Ferndale's Evergreen Station often has really beautiful organic vegetables at the Bellingham Farmers Market - not just high quality but visually lovely. Last weekend I was particularly delighted by their large rutabagas. The skins were perfectly smooth, the color varied from pale gold to purple, and the size was enormous. I bought a single 2-pound root, not sure how I would use it.

Rutabagas, also known as "Swedish turnip" or "yellow turnip," are thought to be a cross between wild cabbage and turnips. They should be eaten as soon as possible after harvesting because they will get tougher as they lose moisture. In a grocery store, you'll often find they have been waxed to prevent drying.

They can be eaten raw, sliced into sticks or grated onto salads, where they add a peppery and slightly sweet taste. More commonly, they are cooked so they soften and sweeten. They are often prepared like potatoes and either mashed or fried.

To prepare rutabagas for cooking, I first peel them with a vegetable peeler. This may not work well if the rutabagas have been out of the ground long, in which case you can use a paring knife. Next, cut them in half so you can have a flat surface to put on the cutting board. Rutabagas are fairly hard, so use a large sharp knife and slice them carefully to a thickness appropriate to how you are cooking them. For today's recipe, for example, I cut the slices about an inch thick and then cut the slices into approximately one-inch cubes, perfect for roasting.

I'm a firm believer that roasting enhances the flavor of almost any root vegetable and rutabagas are no exception. However, in honor of the beauty of this particular rutabaga, I wanted to do something beyond that, something a little unusual.
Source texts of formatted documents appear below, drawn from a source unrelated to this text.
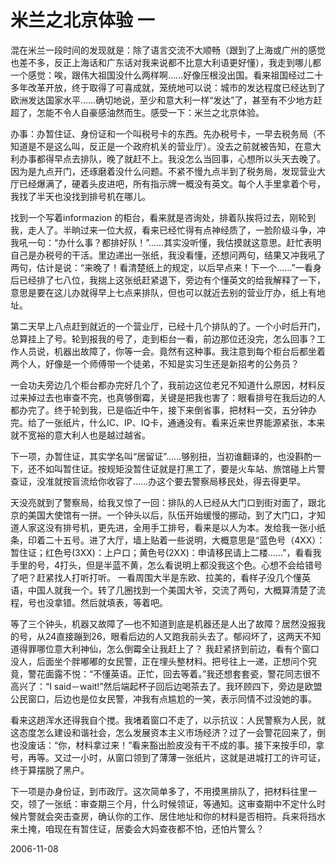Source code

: # 米兰之北京体验 一

混在米兰一段时间的发现就是：除了语言交流不大顺畅（跟到了上海或广州的感觉也差不多，反正上海话和广东话对我来说都不比意大利语更好懂），我走到哪儿都一个感觉：唉，跟伟大祖国没什么两样啊……好像压根没出国。看来祖国经过二十多年改革开放，终于取得了可喜成就，笼统地可以说：城市的发达程度已经达到了欧洲发达国家水平……确切地说，至少和意大利一样“发达”了，甚至有不少地方赶超了，怎能不令人自豪感油然而生。感受一下：米兰之北京体验。


办事：办暂住证、身份证和一个叫税号卡的东西。先办税号卡，一早去税务局（不知道是不是这么叫，反正是一个政府机关的营业厅）。没去之前就被告知，在意大利办事都得早点去排队，晚了就赶不上。我没怎么当回事，心想所以头天去晚了。因为是九点开门，还琢磨着没什么问题。不紧不慢九点半到了税务局，发现营业大厅已经爆满了，硬着头皮进吧，所有指示牌一概没有英文。每个人手里拿着个号，我找了半天也没找到排号机在哪儿。

找到一个写着informazion 的柜台，看来就是咨询处，排着队挨将过去，刚轮到我，走人了。半晌过来一位大叔，看来已经忙得有点神经质了，一脸阶级斗争，冲我吼一句：“办什么事？都排好队！”……其实没听懂，我估摸就这意思。赶忙表明自己是办税号的干活。里边递出一张纸，我没看懂，还想问两句，结果又冲我吼了两句，估计是说：“来晚了！看清楚纸上的规定，以后早点来！下一个……”一看身后已经排了七八位，我揣上这张纸赶紧退下，旁边有个懂英文的给我解释了一下，意思是要在这儿办就得早上七点来排队，但也可以就近去别的营业厅办，纸上有地址。

第二天早上八点赶到就近的一个营业厅，已经十几个排队的了。一个小时后开门，总算挂上了号。轮到报我的号了，走到柜台一看，前边那位还没完，怎么回事？工作人员说，机器出故障了，你等一会。竟然有这种事。我注意到每个柜台后都坐着两个人，好像是一个师傅带一个徒弟，不知是实习生还是新招考的公务员？

一会功夫旁边几个柜台都办完好几个了，我前边这位老兄不知道什么原因，材料反过来掉过去也审查不完，也真够倒霉，关键是把我也害了：眼看排号在我后边的人都办完了。终于轮到我，已是临近中午，接下来倒省事，把材料一交，五分钟办完。给了一张纸片，什么IC、IP、IQ卡，通通没有。看来近来世界能源紧张，本来就不宽裕的意大利人也是越过越省。


下一项，办暂住证，其实学名叫“居留证”……够别扭，当初谁翻译的，也没斟酌一下，还不如叫暂住证。按规矩没暂住证就是打黑工了，要是火车站、旅馆碰上片警查证，没准就按盲流给你收容了……办这个要去警察局移民处，得去得更早。

天没亮就到了警察局，给我又惊了一回：排队的人已经从大门口到街对面了，跟北京的美国大使馆有一拼。一个钟头以后，队伍开始缓慢的挪动，到了大门口，才知道人家这没有排号机，更先进，全用手工排号，看来是以人为本。发给我一张小纸条，印着二十五号。进了大厅，墙上贴着一些说明，大概意思是“蓝色号（4XX）：暂住证；红色号(3XX)：上户口；黄色号(2XX)：申请移民请上二楼……”，看看我手里的号，4打头，但是半蓝不黄，怎么看说明上都没我这个色。心想不会给错号了吧？赶紧找人打听打听。
一看周围大半是东欧、拉美的，看样子没几个懂英语，中国人就我一个。转了几圈找到一个美国大爷，交流了两句，大概算清楚了流程，号也没拿错。然后就填表，等着吧。

等了三个钟头，机器又故障了—也不知道到底是机器还是人出了故障？居然没报我的号，从24直接蹦到26，眼看后边的人又跑我前头去了。郁闷坏了，这两天不知道得罪哪位意大利神仙，怎么倒霉全让我赶上了？
我赶紧挤到前边，看有个窗口没人，后面坐个胖嘟嘟的女民警，正在埋头整材料。把号往上一递，正想问个究竟，警花面露不悦：“不懂英语。正忙，回去等着。”我还想套套瓷，警花同志很不高兴了：“I said－wait!”然后端起杯子回后边喝茶去了。我环顾四下，旁边是欧盟公民窗口，后边也是位女民警，冲我有点尴尬的一笑，表示同情不过没她的事。

看来这趟浑水还得我自个搅。我堵着窗口不走了，以示抗议：人民警察为人民，就这态度怎么建设和谐社会，怎么发展资本主义市场经济？过了一会警花回来了，倒也没废话：“你，材料拿过来！”看来豁出脸皮没有干不成的事。接下来按手印，拿号，再等。又过一小时，从窗口领到了薄薄一张纸片，这就是进城打工的许可证，终于算摆脱了黑户。

下一项是办身份证，到市政厅。这次简单多了，不用摸黑排队了，把材料往里一交，领了一张纸：审查期三个月，什么时候领证，等通知。这审查期中不定什么时候片警就会突击查房，确认你的工作、居住地址和你的材料是否相符。兵来将挡水来土掩，咱现在有暂住证，居委会大妈查夜都不怕，还怕片警么？


2006-11-08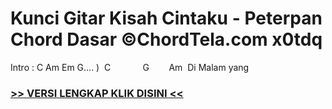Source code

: 
 # Kunci Gitar Kisah Cintaku - Peterpan Chord Dasar ©ChordTela.com x0tdq


Intro : C Am Em G…. )  C             G        Am  Di Malam yang

###  <a href="https://shortlighzx.web.app?sq=Kunci Gitar Kisah Cintaku - Peterpan Chord Dasar ©ChordTela.com"> >> VERSI LENGKAP KLIK DISINI << </a>
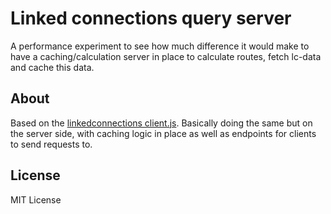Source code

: # Linked connections query server
A performance experiment to see how much difference it would make to have a caching/calculation server in place to calculate routes, fetch lc-data and cache this data.

## About
Based on the [linkedconnections client.js](https://github.com/linkedconnections/client.js).
Basically doing the same but on the server side, with caching logic in place as well as endpoints for clients to send requests to.

## License
MIT License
When I began researching ideas, I was struck by how rutabagas seem to bring out the humorist in people. One example was a website dubbed The Advanced Rutabaga Studies Institute (http://rutabagas.tripod.com/recipes.html) which offered some ridiculous recipes and outrageous marketing ideas for growers. The crown for rutabaga hilarity, though, has to go to the Farmers Market in Ithaca, New York, where they host an annual Rutabaga Curling Championship, a vegetable spin on the popular Canadian ice sport. This is no trivial festival. It includes a parade, rutabaga beauty contests, a choir singing a rutabaga version of Handel's Hallelujah Chorus, and, of course, the curling competition itself where participants hurl rutabagas down a lane bounded by straw bales, trying to land their vegetable closest to the target. (For a good laugh, search YouTube.com for "Rutabaga Curling Championship" videos.)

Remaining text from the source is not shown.